山勝染工さんのこれまでの歴史の中で、今回のプロジェクトを通じて新たなプロダクトを制作することは、どのような意味がありますか?

僕らって次の世代に残すために何やったら正解というのがない中で、今探しているんですよ。今回のプロジェクトに参加して、海外に行くことが本当に正解かもどうかわからない。でも挑戦しないと、その答えを探さないと次に残らないから、やらないといけないかなと思ってる。次の10年20年って言いますけど、5年先も見えないです。これだけAIが進んで、将来皆さんが洋服を着ているのかすらわからない。仮想現実になれば服を着る必要もなくなりますもんね。でも、そこで着物っていう文化的な価値のあるものって、やっぱり大事になってくるんじゃないかなって思っています。

今回発表するプロダクトは「コート」ということですが、具体的にどのような素材をどのような工程で制作されていますか? 

染めの工程は着物と同じように、赤染めをしてから黒染めをします。素材はウール100%です。昔はウールの着物もありましたから、技術的に難しいとかっていうことはないないですよ。

デザイナーとのコラボレーションの中で、新しい技術や、新たに取り入れた思考、視点の変化はありますか?

僕らもアパレルのお仕事をやっているので、自らやっちゃうところがあるけど、プロフェッショナルとしてやれる範囲はあくまでやっぱり染め。やっぱり分業しないといけないということを改めて認識しました。きちんとデザイナーにデザインをしてもらって、それを僕らがきちんと染めて、一つのものを完成するという事です。

 デザイナーさんとのやり取りの中で、今回、一つのテーマとして着物文化というのをヨーロッパに展開するために、着物というものをずいぶん解釈し直していると思いますが、出来上がってきているものを見て、中村さんとしてはこれは新しいチャレンジだと感じていますか。

そこはちょっと難しいところです。僕はスタートの段階で、着物でも着れるようにした方がいいかなっていう話をしたんです。でも上がってきたものは着物の袖は入らないデザインだった。でも、ヨーロッパでのアウトプットを知ってるデザイナーが、女性目線で女性が着るものって考えた時に、この方がいいと思った訳なので。お任せした以上は、僕らの仕事は、それをまず忠実にまず作ることだと思っています。

今回のプロダクトを作るのに関わってる山勝染工さんは、4、5年ぐらい前に一度アメリカに進出するっていうチャレンジをされていますよね。そこで学んだこととかも踏まえての今回のプロジェクト参加だと思いますが、前回から今回のチャレンジへ生かされている点はありますか。さんは何人くらいですか。

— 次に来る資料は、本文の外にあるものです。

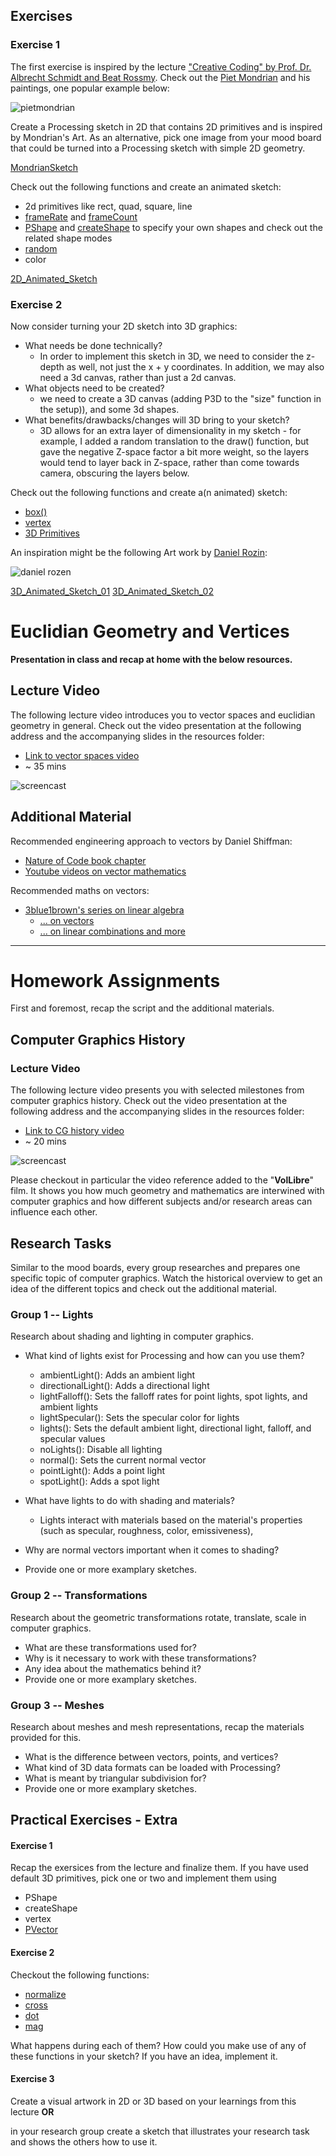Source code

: ## Exercises

### Exercise 1

The first exercise is inspired by the lecture ["Creative Coding" by Prof. Dr. Albrecht Schmidt and Beat Rossmy](https://www.medien.ifi.lmu.de/lehre/ss19/cc/). Check out the [Piet Mondrian](https://www.wikiart.org/de/piet-mondrian) and his paintings, one popular example below:

![pietmondrian](imgs/pietmondrian_compositionA.png)

Create a Processing sketch in 2D that contains 2D primitives and is inspired by Mondrian's Art. As an alternative, pick one image from your mood board that could be turned into a Processing sketch with simple 2D geometry.

[MondrianSketch](tbag_ws2122_03_graphics_exercise01_01_Mondrian_ho.pde)

Check out the following functions and create an animated sketch:

- 2d primitives like rect, quad, square, line
- [frameRate](https://processing.org/reference/frameRate.html) and [frameCount](https://processing.org/reference/frameCount.html)
- [PShape](https://processing.org/reference/PShape.html) and [createShape](https://processing.org/reference/createShape_.html) to specify your own shapes and check out the related shape modes
- [random](https://processing.org/reference/random_.html) 
- color

[2D_Animated_Sketch](tbag_ws2122_03_graphics_exercise01_02_2D-Animated_ho.pde)

### Exercise 2

Now consider turning your 2D sketch into 3D graphics: 

- What needs be done technically? 
  - In order to implement this sketch in 3D, we need to consider the z-depth as well, not just the x + y coordinates. In addition, we may also need a 3d canvas, rather than just a 2d canvas.
- What objects need to be created? 
  - we need to create a 3D canvas (adding P3D to the "size" function in the setup)), and some 3d shapes.
- What benefits/drawbacks/changes will 3D bring to your sketch?
  - 3D allows for an extra layer of dimensionality in my sketch - for example, I added a random translation to the draw() function, but gave the negative Z-space factor a bit more weight, so the layers would tend to layer back in Z-space, rather than come towards camera, obscuring the layers below.

Check out the following functions and create a(n animated) sketch:

- [box()](https://processing.org/reference/box_.html)
- [vertex](https://processing.org/reference/vertex_.html)
- [3D Primitives](https://processing.org/examples/primitives3d.html)

An inspiration might be the following Art work by [Daniel Rozin](https://vimeopro.com/bitforms/rozin/video/101408845):

![daniel rozen](imgs/danielrozen_woodenmirror.png)

[3D_Animated_Sketch_01](tbag_ws2122_03_graphics_exercise02_01_3D-animated_ho.pde)
[3D_Animated_Sketch_02](tbag_ws2122_03_graphics_exercise02_02_3D-animated_ho.pde)

# Euclidian Geometry and Vertices

**Presentation in class and recap at home with the below resources.**

## Lecture Video

The following lecture video introduces you to vector spaces and euclidian geometry in general. Check out the video presentation at the following address and the accompanying slides in the resources folder:

- [Link to vector spaces video](https://owncloud.gwdg.de/index.php/s/aCLWUc6Ci2YudFu)
- ~ 35 mins

![screencast](imgs/screencast.png)

## Additional Material

Recommended engineering approach to vectors by Daniel Shiffman:
- [Nature of Code book chapter](https://natureofcode.com/book/chapter-1-vectors/)
- [Youtube videos on vector mathematics](https://www.youtube.com/playlist?list=PLRqwX-V7Uu6ZwSmtE13iJBcoI-r4y7iEc) 


Recommended maths on vectors:

- [3blue1brown's series on linear algebra](https://www.youtube.com/playlist?list=PLZHQObOWTQDPD3MizzM2xVFitgF8hE_ab)
  - [... on vectors](https://www.youtube.com/watch?v=fNk_zzaMoSs&list=PLZHQObOWTQDPD3MizzM2xVFitgF8hE_ab&index=1)
  - [... on linear combinations and more](https://www.youtube.com/watch?v=k7RM-ot2NWY&list=PLZHQObOWTQDPD3MizzM2xVFitgF8hE_ab&index=2)

--- 

# Homework Assignments

First and foremost, recap the script and the additional materials.

## Computer Graphics History

### Lecture Video

The following lecture video presents you with selected milestones from computer graphics history. Check out the video presentation at the following address and the accompanying slides in the resources folder:

- [Link to CG history video](https://owncloud.gwdg.de/index.php/s/hDdzny0ezgXzEf5)
- ~ 20 mins

![screencast](imgs/screencast.png)

Please checkout in particular the video reference added to the "**VolLibre**" film. It shows you how much geometry and mathematics are interwined with computer graphics and how different subjects and/or research areas can influence each other.


<!-- 
### p5 Setup
If you have not yet setup a working p5 dev environment, check out and follow the instructions in the code/p5_setup folder.

### 2D geometry and vertices

Check out the following p5 examples and play around with the values and parameters:

- https://p5js.org/reference/#/p5/vertex
- https://p5js.org/reference/#/p5/beginShape

Make sure you have seen the **p5.vector** reference:
- https://p5js.org/reference/#/p5.Vector

**Note:** *Take care of how you order the vertices, try to change the order and see what happens to the geometric object!* -->

## Research Tasks

Similar to the mood boards, every group researches and prepares one specific topic of computer graphics. Watch the historical overview to get an idea of the different topics and check out the additional material. 

### Group 1 -- Lights

Research about shading and lighting in computer graphics.
- What kind of lights exist for Processing and how can you use them?
  - ambientLight(): Adds an ambient light
  - directionalLight(): Adds a directional light
  - lightFalloff(): Sets the falloff rates for point lights, spot lights, and ambient lights
  - lightSpecular(): Sets the specular color for lights
  - lights(): Sets the default ambient light, directional light, falloff, and specular values
  - noLights(): Disable all lighting
  - normal(): Sets the current normal vector
  - pointLight(): Adds a point light
  - spotLight(): Adds a spot light

- What have lights to do with shading and materials?
  - Lights interact with materials based on the material's properties (such as specular, roughness, color, emissiveness), 
- Why are normal vectors important when it comes to shading?
- Provide one or more examplary sketches.


### Group 2 -- Transformations

Research about the geometric transformations rotate, translate, scale in computer graphics.
- What are these transformations used for? 
- Why is it necessary to work with these transformations?
- Any idea about the mathematics behind it?
- Provide one or more examplary sketches.

### Group 3 -- Meshes

Research about meshes and mesh representations, recap the materials provided for this.
- What is the difference between vectors, points, and vertices?
- What kind of 3D data formats can be loaded with Processing?
- What is meant by triangular subdivision for?
- Provide one or more examplary sketches.

## Practical Exercises - Extra

#### Exercise 1

Recap the exersices from the lecture and finalize them. If you have used default 3D primitives, pick one or two and implement them using 

- PShape
- createShape
- vertex
- [PVector](https://processing.org/reference/PVector.html)

#### Exercise 2

Checkout the following functions:
- [normalize](https://processing.org/reference/PVector_normalize_.html)
- [cross](https://processing.org/reference/PVector_cross_.html)
- [dot](https://processing.org/reference/PVector_dot_.html)
- [mag](https://processing.org/reference/PVector_mag_.html)

What happens during each of them? How could you make use of any of these functions in your sketch? If you have an idea, implement it.

#### Exercise 3

Create a visual artwork in 2D or 3D based on your learnings from this lecture **OR**

in your research group create a sketch that illustrates your research task and shows the others how to use it.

前は僕らの作っているものをアメリカ流にして持っていくっていう話だったんですが、アメリカで売りたかったら、アメリカ人にデザインさせないとダメだよって言われたんです。アメリカ市場に出ていこうと思った時には、今のものを全部捨てて、アメリカ仕様にしないと出ていけないんですよね。まず、サイズが違う。それにやっぱり文化が違うので、僕がいいと思ったものが、向こうがいいと思わない。だから、さっき言ったように、デザイナーの古川さんが現地にいるんであればね、その人と話をすればいいかなと思う。